══ Source records ══

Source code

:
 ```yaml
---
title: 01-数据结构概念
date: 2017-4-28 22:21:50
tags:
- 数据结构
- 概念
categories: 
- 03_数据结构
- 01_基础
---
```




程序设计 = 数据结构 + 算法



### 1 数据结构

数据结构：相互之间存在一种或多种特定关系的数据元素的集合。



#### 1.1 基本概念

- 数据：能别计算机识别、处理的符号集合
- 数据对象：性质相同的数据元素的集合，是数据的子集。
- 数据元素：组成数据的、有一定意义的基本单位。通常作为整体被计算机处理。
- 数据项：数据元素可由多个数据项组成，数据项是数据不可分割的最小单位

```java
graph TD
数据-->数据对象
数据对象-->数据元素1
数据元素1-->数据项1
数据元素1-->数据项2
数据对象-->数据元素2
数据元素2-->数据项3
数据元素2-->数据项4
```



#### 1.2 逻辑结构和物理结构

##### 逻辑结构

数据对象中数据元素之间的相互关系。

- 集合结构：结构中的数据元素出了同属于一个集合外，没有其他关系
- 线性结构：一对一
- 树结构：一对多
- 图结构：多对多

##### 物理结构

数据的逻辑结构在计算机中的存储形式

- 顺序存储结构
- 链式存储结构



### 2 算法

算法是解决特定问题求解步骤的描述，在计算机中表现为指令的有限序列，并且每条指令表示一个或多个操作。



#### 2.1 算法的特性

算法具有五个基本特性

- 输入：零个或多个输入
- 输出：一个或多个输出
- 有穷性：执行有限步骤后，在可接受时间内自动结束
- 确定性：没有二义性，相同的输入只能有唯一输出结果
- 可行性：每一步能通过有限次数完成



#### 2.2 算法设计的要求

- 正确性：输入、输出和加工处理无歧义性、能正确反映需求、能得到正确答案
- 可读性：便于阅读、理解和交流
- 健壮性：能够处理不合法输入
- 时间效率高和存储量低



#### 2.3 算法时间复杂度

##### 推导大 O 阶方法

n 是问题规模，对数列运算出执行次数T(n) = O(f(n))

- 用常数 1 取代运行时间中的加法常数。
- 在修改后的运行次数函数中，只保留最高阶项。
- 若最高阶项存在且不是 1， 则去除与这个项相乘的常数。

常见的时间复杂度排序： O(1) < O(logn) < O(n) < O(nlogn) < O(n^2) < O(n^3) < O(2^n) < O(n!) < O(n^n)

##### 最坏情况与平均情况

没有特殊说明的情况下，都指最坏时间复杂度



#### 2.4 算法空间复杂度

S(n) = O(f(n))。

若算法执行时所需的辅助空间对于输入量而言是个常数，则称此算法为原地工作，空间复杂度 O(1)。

═══

• [Problem requirements]:
Only the lines from the one containing "数据对象中数据元素之间的相互关系。" through the last line of the records above are to be reproduced, exactly and with both ends included.

• [Exercise result]:
数据对象中数据元素之间的相互关系。

- 集合结构：结构中的数据元素出了同属于一个集合外，没有其他关系
- 线性结构：一对一
- 树结构：一对多
- 图结构：多对多

##### 物理结构

数据的逻辑结构在计算机中的存储形式

- 顺序存储结构
- 链式存储结构



### 2 算法

算法是解决特定问题求解步骤的描述，在计算机中表现为指令的有限序列，并且每条指令表示一个或多个操作。



#### 2.1 算法的特性

算法具有五个基本特性

- 输入：零个或多个输入
- 输出：一个或多个输出
- 有穷性：执行有限步骤后，在可接受时间内自动结束
- 确定性：没有二义性，相同的输入只能有唯一输出结果
- 可行性：每一步能通过有限次数完成



#### 2.2 算法设计的要求

- 正确性：输入、输出和加工处理无歧义性、能正确反映需求、能得到正确答案
- 可读性：便于阅读、理解和交流
- 健壮性：能够处理不合法输入
- 时间效率高和存储量低



#### 2.3 算法时间复杂度

##### 推导大 O 阶方法

n 是问题规模，对数列运算出执行次数T(n) = O(f(n))

- 用常数 1 取代运行时间中的加法常数。
- 在修改后的运行次数函数中，只保留最高阶项。
- 若最高阶项存在且不是 1， 则去除与这个项相乘的常数。

常见的时间复杂度排序： O(1) < O(logn) < O(n) < O(nlogn) < O(n^2) < O(n^3) < O(2^n) < O(n!) < O(n^n)

##### 最坏情况与平均情况

没有特殊说明的情况下，都指最坏时间复杂度



#### 2.4 算法空间复杂度

S(n) = O(f(n))。

若算法执行时所需的辅助空间对于输入量而言是个常数，则称此算法为原地工作，空间复杂度 O(1)。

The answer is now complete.